Sie steckte die Blätter wieder in den Umschlag und wollte nach einer der Zeitungen greifen, da kam Marianne zurück.
»Kind, was ist? Du bist ja ganz blaß!«
Marianne setzte sich, legte den Luftpostbrief auf den Tisch, sagte aber nichts.
»Ist er durchgefallen? Das wäre doch kein …«
»Er hat seine Prüfung bestanden, sogar mit Auszeichnung.«
»Na, wunderbar! Dann freu dich doch!«
»Seine Eltern haben ihm zum Examen ein Geschenk gemacht.«
»Ist es der Trakehner, den er sich so sehr gewünscht hat?«
Marianne schüttelte den Kopf. »Nein«, sagte sie, und dann kam ganz leise, fast tonlos: »Es ist eine Europareise.«
Die Mutter stand auf, trat zu Marianne, beugte sich hinab und umarmte sie. »Hab keine Angst!« sagte sie schließlich, ging dann zurück zu ihrem Platz, setzte sich wieder. »Wir schaffen es«, begann sie noch einmal, »daß trotzdem für euch beide eine Freude daraus wird.«
Marianne blickte auf. »Es ist nicht zu schaffen, Mutter. Du weißt doch: Frauen können rothaarig sein, blond oder dunkel; katholisch oder protestantisch oder ohne Konfession; können schlank sein oder mollig oder sogar fürchterlich dick, schlechte Zähne haben und schlechte Manieren; ja, sie dürfen sogar maßlos dumm sein und finden dennoch einen Mann. Aber verwachsen, das dürfen sie nicht sein! Vielleicht ein kleines bißchen, so daß man’s nicht gleich sieht, aber wenn sie keine Arme haben oder keine Beine, dann gibt es für sie keinen Mann, es sei denn, er ist genauso geschlagen wie sie. Nur, dann ist das Ganze keine Liebe, sondern ein Arrangement unter Leidensgenossen. Du brauchst dich doch bloß umzusehen: Wann findest du schon mal ein Paar, das aus einem gesunden Mann besteht und aus einer Frau, die von Geburt an keine Arme hat? Es ist was anderes, wenn es durch einen Unfall passiert ist oder im Krieg, aber bei mir …«, sie wedelte mit ihren kleinen Händen, und es sah tatsächlich wie Flügelschlagen aus, »kriegt jeder Mann das Grausen. Auch Alejandro. Klar, er wird nett sein zu mir, nimmt mich vielleicht sogar mit, wenn er sich diese oder jene Stadt ansehen will, aber mehr wird nicht sein.«
»Kind, laß uns jetzt mal vorausdenken und nicht speziell an Alejandro. Frauen wie du können ganz gesunde Kinder zur Welt bringen, und wenn die Zuneigung schon mal da ist …«, sie ließ den Satz hängen. Mariannes Blick war zu abweisend.

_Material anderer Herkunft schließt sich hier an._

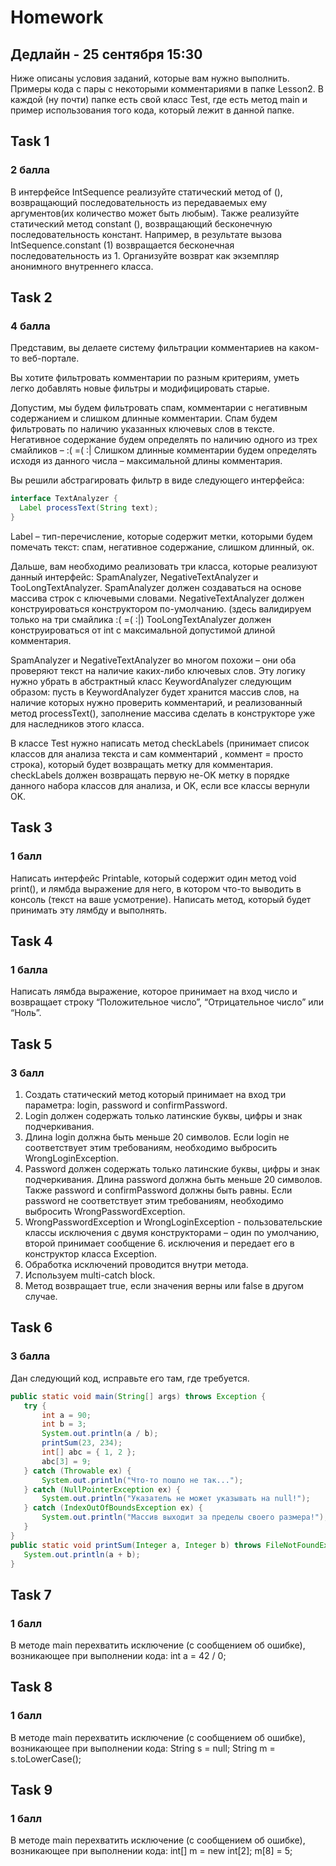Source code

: # Homework 
## Дедлайн - 25 сентября 15:30

Ниже описаны условия заданий, которые вам нужно выполнить. Примеры кода с пары с некоторыми комментариями в папке Lesson2. В каждой (ну почти) папке есть свой класс Test, где есть метод main и пример использования того кода, который лежит в данной папке. 

## Task 1
### 2 балла
В интерфейсе IntSequence реализуйте статический метод of (), возвращающий последовательность из передаваемых ему аргументов(их количество может быть любым). Также реализуйте статический метод constant (), возвращающий бесконечную последовательность констант. Например, в результате вызова IntSequence.constant (1) возвращается бесконечная последовательность из 1. Организуйте возврат как экземпляр анонимного внутреннего класса.

## Task 2
### 4 балла
Представим, вы делаете систему фильтрации комментариев на каком-то веб-портале.

Вы хотите фильтровать комментарии по разным критериям, уметь легко добавлять новые фильтры и модифицировать старые.

Допустим, мы будем фильтровать спам, комментарии с негативным содержанием и слишком длинные комментарии.
Спам будем фильтровать по наличию указанных ключевых слов в тексте.
Негативное содержание будем определять по наличию одного из трех смайликов – :( =( :|
Слишком длинные комментарии будем определять исходя из данного числа – максимальной длины комментария.

Вы решили абстрагировать фильтр в виде следующего интерфейса:
```java
interface TextAnalyzer {
  Label processText(String text);
}
```
Label – тип-перечисление, которые содержит метки, которыми будем помечать текст: спам, негативное содержание, слишком длинный, ок.

Дальше, вам необходимо реализовать три класса, которые реализуют данный интерфейс: SpamAnalyzer, NegativeTextAnalyzer и TooLongTextAnalyzer.
  SpamAnalyzer должен создаваться на основе массива строк с ключевыми словами.
	NegativeTextAnalyzer должен конструироваться конструктором по-умолчанию. (здесь валидируем только на три смайлика :( =( :|)
	TooLongTextAnalyzer должен конструироваться от int с максимальной допустимой длиной комментария.
	
SpamAnalyzer и NegativeTextAnalyzer во многом похожи – они оба проверяют текст на наличие каких-либо ключевых слов. Эту логику нужно убрать в абстрактный класс KeywordAnalyzer следующим образом:
  пусть в KeywordAnalyzer будет хранится массив слов, на наличие которых нужно проверить комментарий, и реализованный метод processText(), заполнение массива сделать в конструкторе уже для наследников этого класса.


В классе Test нужно написать метод checkLabels (принимает список классов для анализа текста и сам комментарий , коммент = просто строка), который будет возвращать метку для комментария. checkLabels должен возвращать первую не-OK метку в порядке данного набора классов для анализа, и OK, если все классы вернули OK.

## Task 3
### 1 балл
Написать интерфейс Printable, который содержит один метод void print(), и лямбда выражение для него, в котором что-то выводить в консоль (текст на ваше усмотрение). Написать метод, который будет принимать эту лямбду и выполнять.

## Task 4
### 1 балла
Написать лямбда выражение, которое принимает на вход число и возвращает строку “Положительное число”, “Отрицательное число” или  “Ноль”. 

## Task 5
### 3 балл
1. Создать статический метод который принимает на вход три параметра: login, password и confirmPassword.
2. Login должен содержать только латинские буквы, цифры и знак подчеркивания.
3. Длина login должна быть меньше 20 символов. Если login не соответствует этим требованиям, необходимо выбросить WrongLoginException.
4. Password должен содержать только латинские буквы, цифры и знак подчеркивания. Длина password должна быть меньше 20 символов. Также password и confirmPassword должны быть равны. Если password не соответствует этим требованиям, необходимо выбросить WrongPasswordException.  
5. WrongPasswordException и WrongLoginException - пользовательские классы исключения с двумя конструкторами – один по умолчанию, второй принимает сообщение 6. исключения и передает его в конструктор класса Exception.
7. Обработка исключений проводится внутри метода.
8. Используем multi-catch block.
9. Метод возвращает true, если значения верны или false в другом случае. 

## Task 6
### 3 балла
Дан следующий код, исправьте его там, где требуется.
```java
public static void main(String[] args) throws Exception {
   try {
       int a = 90;
       int b = 3;
       System.out.println(a / b);
       printSum(23, 234);
       int[] abc = { 1, 2 };
       abc[3] = 9;
   } catch (Throwable ex) {
       System.out.println("Что-то пошло не так...");
   } catch (NullPointerException ex) {
       System.out.println("Указатель не может указывать на null!");
   } catch (IndexOutOfBoundsException ex) {
       System.out.println("Массив выходит за пределы своего размера!");
   }
}
public static void printSum(Integer a, Integer b) throws FileNotFoundException {
   System.out.println(a + b);
}
```

## Task 7
### 1 балл
В методе main перехватить исключение (с сообщением об ошибке), возникающее при выполнении кода:
int a = 42 / 0;

## Task 8
### 1 балл
В методе main перехватить исключение (с сообщением об ошибке), возникающее при выполнении кода:
String s = null;
String m = s.toLowerCase();

## Task 9
### 1 балл
В методе main перехватить исключение (с сообщением об ошибке), возникающее при выполнении кода:
int[] m = new int[2];
m[8] = 5;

»Mutter, es gibt keinen Mann, der in der Frau, auf die er zugeht, zuallererst das Gefäß sieht, aus dem seine Kinder kommen sollen, und falls wider Erwarten doch, sucht er sich bestimmt keins ohne Henkel.«
»Du bist so drastisch!«
»Ich bin nur realistisch.«
»Möchtest du lieber, daß er nicht kommt?«
Marianne antwortete nicht gleich. Sie griff nach den Zigaretten, die auf dem Tisch lagen. Für die Mutter war es ein gewohntes Bild, doch ein Fremder hätte die Szene wie eine kleine Sensation aufgenommen: das Schieben und Drehen der Schultern, das Herausfingern der Zigarette aus der Schachtel, das Aufnehmen und Bedienen des Feuerzeugs. Es waren Bewegungen von geradezu beklemmender Artistik. Und dazu das Tempo. Es dauerte nur Sekunden, bis die Zigarette brannte. Schließlich das Rauchen selbst; wenn Marianne nicht gerade einen Zug machte, schienen die kleinen grauen Schwaden aus der rechten Schulter aufzusteigen.